:: REQUIRED ACTION ::
Reproduce the entries below, please. Keep every character the same.

[Collected data entries]
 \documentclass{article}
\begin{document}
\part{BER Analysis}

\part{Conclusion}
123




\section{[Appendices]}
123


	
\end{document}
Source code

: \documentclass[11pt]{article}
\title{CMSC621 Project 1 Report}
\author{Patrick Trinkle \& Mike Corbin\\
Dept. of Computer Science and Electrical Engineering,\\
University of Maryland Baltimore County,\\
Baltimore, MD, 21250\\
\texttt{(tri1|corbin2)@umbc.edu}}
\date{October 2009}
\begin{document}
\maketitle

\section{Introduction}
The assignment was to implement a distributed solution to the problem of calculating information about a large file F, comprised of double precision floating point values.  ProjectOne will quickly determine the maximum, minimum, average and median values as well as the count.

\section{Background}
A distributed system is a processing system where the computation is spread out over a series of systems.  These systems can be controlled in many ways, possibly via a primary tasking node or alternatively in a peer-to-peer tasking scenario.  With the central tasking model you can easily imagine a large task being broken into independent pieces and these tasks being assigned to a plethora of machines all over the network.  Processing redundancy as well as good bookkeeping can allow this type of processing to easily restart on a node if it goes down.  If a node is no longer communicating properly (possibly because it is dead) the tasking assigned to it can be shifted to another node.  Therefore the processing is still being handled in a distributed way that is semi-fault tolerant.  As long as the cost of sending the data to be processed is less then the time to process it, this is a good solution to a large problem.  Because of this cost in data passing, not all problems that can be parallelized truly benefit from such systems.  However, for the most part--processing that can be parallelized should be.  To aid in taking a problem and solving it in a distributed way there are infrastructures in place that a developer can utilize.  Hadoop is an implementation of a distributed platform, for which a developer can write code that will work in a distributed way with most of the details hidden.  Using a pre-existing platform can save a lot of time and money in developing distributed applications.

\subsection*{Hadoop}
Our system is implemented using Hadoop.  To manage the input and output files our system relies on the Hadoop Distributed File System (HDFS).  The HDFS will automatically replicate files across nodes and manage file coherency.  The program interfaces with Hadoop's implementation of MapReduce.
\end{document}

:: SOLUTION FOR THIS PROBLEM ::
 \documentclass{article}
\begin{document}
\part{BER Analysis}

\part{Conclusion}
123




\section{[Appendices]}
123


	
\end{document}
Source code

: \documentclass[11pt]{article}
\title{CMSC621 Project 1 Report}
\author{Patrick Trinkle \& Mike Corbin\\
Dept. of Computer Science and Electrical Engineering,\\
University of Maryland Baltimore County,\\
Baltimore, MD, 21250\\
\texttt{(tri1|corbin2)@umbc.edu}}
\date{October 2009}
\begin{document}
\maketitle

\section{Introduction}
The assignment was to implement a distributed solution to the problem of calculating information about a large file F, comprised of double precision floating point values.  ProjectOne will quickly determine the maximum, minimum, average and median values as well as the count.

\section{Background}
A distributed system is a processing system where the computation is spread out over a series of systems.  These systems can be controlled in many ways, possibly via a primary tasking node or alternatively in a peer-to-peer tasking scenario.  With the central tasking model you can easily imagine a large task being broken into independent pieces and these tasks being assigned to a plethora of machines all over the network.  Processing redundancy as well as good bookkeeping can allow this type of processing to easily restart on a node if it goes down.  If a node is no longer communicating properly (possibly because it is dead) the tasking assigned to it can be shifted to another node.  Therefore the processing is still being handled in a distributed way that is semi-fault tolerant.  As long as the cost of sending the data to be processed is less then the time to process it, this is a good solution to a large problem.  Because of this cost in data passing, not all problems that can be parallelized truly benefit from such systems.  However, for the most part--processing that can be parallelized should be.  To aid in taking a problem and solving it in a distributed way there are infrastructures in place that a developer can utilize.  Hadoop is an implementation of a distributed platform, for which a developer can write code that will work in a distributed way with most of the details hidden.  Using a pre-existing platform can save a lot of time and money in developing distributed applications.

\subsection*{Hadoop}
Our system is implemented using Hadoop.  To manage the input and output files our system relies on the Hadoop Distributed File System (HDFS).  The HDFS will automatically replicate files across nodes and manage file coherency.  The program interfaces with Hadoop's implementation of MapReduce.
\end{document}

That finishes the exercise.